2013/12/24 Jerry Stuckle <jstuckle@attglobal.net
<mailto:jstuckle@attglobal.net>>
On 12/24/2013 10:37 AM, Raffaele Morelli wrote:
<snip>
Are u kidding? Apache writes and creates everything you want if
directory/files permissions are designed for and that is what
you want.
Incorrect. Apache writes or creates NOTHING. The web server user
can create and write files from a script, but it is not Apache doing it.
Do we have to use strict jargon? Of course is not apache but the httpd
process, it's the whole thread we are referring to this.
I agree with the others. User-created files should never be owned
by root. On my servers, files are owned by the person doing the
uploading (which is NOT www-data) and are accessed read-only by
group permissions (with www-data being a member of the group).
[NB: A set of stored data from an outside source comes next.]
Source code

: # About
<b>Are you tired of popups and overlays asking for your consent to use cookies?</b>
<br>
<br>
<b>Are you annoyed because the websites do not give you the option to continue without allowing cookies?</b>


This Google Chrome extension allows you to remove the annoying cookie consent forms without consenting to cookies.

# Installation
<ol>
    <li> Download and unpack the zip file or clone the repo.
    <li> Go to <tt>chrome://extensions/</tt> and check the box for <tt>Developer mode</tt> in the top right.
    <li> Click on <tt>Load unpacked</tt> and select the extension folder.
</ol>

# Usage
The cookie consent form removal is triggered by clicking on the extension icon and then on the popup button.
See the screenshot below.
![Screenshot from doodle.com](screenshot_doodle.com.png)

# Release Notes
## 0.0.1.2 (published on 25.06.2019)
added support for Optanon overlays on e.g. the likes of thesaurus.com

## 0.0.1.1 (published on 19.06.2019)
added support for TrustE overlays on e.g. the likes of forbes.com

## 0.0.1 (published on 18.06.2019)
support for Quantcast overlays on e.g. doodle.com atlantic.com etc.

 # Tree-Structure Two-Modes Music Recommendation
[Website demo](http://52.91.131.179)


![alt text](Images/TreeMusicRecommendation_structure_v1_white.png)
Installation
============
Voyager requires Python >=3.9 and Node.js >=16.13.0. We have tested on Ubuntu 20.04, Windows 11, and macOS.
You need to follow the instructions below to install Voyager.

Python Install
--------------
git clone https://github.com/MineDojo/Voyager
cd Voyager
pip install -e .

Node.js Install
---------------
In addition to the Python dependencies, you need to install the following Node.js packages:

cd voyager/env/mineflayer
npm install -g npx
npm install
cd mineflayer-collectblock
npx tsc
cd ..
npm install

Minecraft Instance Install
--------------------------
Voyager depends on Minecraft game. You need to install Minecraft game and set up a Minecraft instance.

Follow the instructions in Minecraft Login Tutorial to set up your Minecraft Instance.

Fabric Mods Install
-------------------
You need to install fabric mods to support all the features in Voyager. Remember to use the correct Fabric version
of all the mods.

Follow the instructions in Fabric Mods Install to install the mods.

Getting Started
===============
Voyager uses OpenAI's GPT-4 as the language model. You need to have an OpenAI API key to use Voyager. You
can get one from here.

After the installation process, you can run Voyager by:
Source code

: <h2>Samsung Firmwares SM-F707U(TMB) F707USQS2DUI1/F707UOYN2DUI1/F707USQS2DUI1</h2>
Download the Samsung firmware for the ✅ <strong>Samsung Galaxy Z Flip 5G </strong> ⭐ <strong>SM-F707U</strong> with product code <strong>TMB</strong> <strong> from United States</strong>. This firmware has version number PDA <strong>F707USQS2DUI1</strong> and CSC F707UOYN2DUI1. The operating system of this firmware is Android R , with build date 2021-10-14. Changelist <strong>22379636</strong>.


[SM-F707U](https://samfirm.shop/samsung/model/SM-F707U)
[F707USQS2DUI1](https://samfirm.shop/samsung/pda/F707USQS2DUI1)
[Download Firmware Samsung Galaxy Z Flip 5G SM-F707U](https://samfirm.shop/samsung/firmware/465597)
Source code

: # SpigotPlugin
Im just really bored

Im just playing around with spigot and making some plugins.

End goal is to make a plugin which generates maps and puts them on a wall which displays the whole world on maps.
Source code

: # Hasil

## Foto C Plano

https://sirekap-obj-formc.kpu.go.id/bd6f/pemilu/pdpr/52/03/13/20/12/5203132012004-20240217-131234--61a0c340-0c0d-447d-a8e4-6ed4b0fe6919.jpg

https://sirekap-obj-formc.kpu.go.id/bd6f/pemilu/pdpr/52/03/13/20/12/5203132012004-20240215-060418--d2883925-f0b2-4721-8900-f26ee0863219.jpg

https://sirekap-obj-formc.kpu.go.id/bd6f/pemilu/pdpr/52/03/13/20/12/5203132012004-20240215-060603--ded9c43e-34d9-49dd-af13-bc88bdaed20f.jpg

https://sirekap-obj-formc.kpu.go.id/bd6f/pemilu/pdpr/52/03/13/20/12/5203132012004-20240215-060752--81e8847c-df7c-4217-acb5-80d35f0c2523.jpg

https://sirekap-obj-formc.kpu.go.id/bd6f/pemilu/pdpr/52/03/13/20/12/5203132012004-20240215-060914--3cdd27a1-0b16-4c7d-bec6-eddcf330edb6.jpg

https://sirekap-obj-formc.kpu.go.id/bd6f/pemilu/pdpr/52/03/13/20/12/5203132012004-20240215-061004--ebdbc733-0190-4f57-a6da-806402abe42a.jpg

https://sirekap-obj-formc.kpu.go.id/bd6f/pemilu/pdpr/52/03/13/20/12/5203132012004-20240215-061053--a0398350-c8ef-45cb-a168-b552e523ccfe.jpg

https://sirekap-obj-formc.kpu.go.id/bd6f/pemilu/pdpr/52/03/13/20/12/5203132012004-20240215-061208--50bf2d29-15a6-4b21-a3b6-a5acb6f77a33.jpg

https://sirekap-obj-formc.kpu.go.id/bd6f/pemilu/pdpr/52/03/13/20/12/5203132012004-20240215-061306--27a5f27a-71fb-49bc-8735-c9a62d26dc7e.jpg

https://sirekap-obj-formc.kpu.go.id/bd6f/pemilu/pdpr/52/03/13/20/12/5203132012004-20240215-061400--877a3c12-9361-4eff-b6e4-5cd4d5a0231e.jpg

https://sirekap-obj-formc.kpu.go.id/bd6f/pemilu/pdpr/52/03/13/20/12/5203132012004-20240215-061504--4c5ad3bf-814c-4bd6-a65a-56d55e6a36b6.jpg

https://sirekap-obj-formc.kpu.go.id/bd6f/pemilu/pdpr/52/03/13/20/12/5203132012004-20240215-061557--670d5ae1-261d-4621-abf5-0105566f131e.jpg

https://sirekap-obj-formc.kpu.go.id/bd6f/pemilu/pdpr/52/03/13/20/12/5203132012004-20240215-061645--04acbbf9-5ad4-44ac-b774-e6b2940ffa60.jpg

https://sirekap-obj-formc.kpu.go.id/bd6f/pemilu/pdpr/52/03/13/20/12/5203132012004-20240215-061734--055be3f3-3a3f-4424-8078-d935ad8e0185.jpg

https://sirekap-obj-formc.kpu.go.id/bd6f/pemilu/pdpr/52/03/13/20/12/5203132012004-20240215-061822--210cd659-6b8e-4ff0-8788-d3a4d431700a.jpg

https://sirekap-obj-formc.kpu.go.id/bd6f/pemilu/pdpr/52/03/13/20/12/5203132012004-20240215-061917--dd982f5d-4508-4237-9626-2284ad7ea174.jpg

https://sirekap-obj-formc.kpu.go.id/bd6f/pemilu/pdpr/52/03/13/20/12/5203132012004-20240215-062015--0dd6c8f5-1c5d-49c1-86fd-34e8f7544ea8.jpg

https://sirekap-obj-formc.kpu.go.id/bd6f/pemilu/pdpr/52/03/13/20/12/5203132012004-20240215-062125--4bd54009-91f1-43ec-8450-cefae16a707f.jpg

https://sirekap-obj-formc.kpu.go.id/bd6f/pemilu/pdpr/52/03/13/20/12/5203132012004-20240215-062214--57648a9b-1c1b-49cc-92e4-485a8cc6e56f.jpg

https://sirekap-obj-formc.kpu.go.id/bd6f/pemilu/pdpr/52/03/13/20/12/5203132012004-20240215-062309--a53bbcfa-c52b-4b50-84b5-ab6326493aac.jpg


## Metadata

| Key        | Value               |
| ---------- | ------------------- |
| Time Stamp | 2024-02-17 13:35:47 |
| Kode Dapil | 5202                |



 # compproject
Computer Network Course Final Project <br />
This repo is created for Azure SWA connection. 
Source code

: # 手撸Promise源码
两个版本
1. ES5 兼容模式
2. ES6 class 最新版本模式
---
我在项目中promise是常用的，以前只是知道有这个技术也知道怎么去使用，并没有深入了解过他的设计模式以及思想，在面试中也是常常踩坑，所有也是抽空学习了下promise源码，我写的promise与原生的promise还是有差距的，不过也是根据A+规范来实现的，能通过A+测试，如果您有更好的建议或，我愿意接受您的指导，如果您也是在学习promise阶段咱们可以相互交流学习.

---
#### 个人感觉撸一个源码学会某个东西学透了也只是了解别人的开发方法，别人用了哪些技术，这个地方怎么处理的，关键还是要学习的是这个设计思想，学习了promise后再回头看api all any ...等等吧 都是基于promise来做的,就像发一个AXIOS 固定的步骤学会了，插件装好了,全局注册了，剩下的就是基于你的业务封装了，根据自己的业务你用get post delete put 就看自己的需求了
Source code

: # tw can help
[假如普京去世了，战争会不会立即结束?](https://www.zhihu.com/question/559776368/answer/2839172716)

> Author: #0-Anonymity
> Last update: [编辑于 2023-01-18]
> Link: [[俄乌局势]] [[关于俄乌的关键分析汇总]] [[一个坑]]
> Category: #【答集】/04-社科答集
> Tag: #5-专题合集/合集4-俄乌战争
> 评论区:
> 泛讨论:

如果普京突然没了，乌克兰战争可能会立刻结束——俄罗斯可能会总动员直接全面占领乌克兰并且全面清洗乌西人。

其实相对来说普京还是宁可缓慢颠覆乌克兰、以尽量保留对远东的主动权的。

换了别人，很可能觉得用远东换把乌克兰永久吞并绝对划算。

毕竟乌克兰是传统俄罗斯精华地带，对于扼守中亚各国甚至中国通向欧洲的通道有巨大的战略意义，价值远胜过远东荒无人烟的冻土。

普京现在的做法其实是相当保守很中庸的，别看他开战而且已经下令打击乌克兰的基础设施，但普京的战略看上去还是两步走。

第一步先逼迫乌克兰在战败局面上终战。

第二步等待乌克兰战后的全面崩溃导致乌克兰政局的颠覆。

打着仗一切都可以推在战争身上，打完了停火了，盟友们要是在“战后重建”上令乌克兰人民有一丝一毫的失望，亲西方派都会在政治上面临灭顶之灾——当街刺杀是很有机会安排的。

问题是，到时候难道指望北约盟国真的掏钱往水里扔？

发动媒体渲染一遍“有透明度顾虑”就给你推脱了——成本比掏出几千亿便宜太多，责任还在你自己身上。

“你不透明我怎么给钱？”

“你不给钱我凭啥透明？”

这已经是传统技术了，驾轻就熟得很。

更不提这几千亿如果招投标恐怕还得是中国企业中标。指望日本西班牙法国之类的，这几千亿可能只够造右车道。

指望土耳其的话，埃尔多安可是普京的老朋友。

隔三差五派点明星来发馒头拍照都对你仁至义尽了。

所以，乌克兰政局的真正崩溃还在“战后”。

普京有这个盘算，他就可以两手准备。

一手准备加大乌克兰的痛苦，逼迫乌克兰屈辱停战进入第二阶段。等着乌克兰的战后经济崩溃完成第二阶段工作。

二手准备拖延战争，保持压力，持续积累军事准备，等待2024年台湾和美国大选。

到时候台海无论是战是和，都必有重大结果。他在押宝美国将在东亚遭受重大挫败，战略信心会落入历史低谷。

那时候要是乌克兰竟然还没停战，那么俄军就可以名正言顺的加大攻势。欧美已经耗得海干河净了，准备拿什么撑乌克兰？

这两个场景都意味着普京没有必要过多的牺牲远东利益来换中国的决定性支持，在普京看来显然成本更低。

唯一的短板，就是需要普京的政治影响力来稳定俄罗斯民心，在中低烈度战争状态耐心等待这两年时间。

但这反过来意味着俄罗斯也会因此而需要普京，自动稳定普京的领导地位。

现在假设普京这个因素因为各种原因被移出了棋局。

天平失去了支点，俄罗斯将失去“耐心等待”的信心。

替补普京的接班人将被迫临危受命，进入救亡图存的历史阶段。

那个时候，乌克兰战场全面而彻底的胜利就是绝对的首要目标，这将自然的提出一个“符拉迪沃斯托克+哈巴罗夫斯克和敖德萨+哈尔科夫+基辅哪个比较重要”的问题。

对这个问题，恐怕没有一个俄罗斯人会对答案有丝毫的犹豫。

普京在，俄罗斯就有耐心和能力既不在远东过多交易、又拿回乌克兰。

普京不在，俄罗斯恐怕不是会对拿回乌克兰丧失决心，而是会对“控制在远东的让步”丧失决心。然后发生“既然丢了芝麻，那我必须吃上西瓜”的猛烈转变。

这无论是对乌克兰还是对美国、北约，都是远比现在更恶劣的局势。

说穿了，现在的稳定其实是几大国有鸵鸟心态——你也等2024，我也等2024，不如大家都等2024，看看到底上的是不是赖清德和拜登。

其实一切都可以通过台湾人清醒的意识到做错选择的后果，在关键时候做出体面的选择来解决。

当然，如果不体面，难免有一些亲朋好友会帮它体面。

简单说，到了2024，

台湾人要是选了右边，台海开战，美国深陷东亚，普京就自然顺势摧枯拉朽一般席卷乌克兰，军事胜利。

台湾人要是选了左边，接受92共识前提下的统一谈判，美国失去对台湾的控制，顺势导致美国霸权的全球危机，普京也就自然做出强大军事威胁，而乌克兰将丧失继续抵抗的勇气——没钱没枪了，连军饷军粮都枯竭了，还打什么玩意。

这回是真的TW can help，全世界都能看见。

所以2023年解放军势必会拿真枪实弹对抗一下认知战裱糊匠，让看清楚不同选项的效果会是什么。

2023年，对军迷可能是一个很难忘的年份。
On local systems, files are owned by the user creating the files
(again, not www-data), and accessed via the group.
Again, the www-data user can safely be the owner of everything in the
webroot, just think of phpmyadmin, there's nothing unsafe in www-data
being the owner because it's an app, same apply eg. for drupal where a
user might be allowed to write his own module and be the owner while
www-data has group access r-x permissions.
Having user files owned by root means they can only be edited by
root (unless you extend the group permissions - in which case
www-data can also change the permissions). And you should only use
root when you need to change system configurations, update packages,
etc. Not for general user file editing.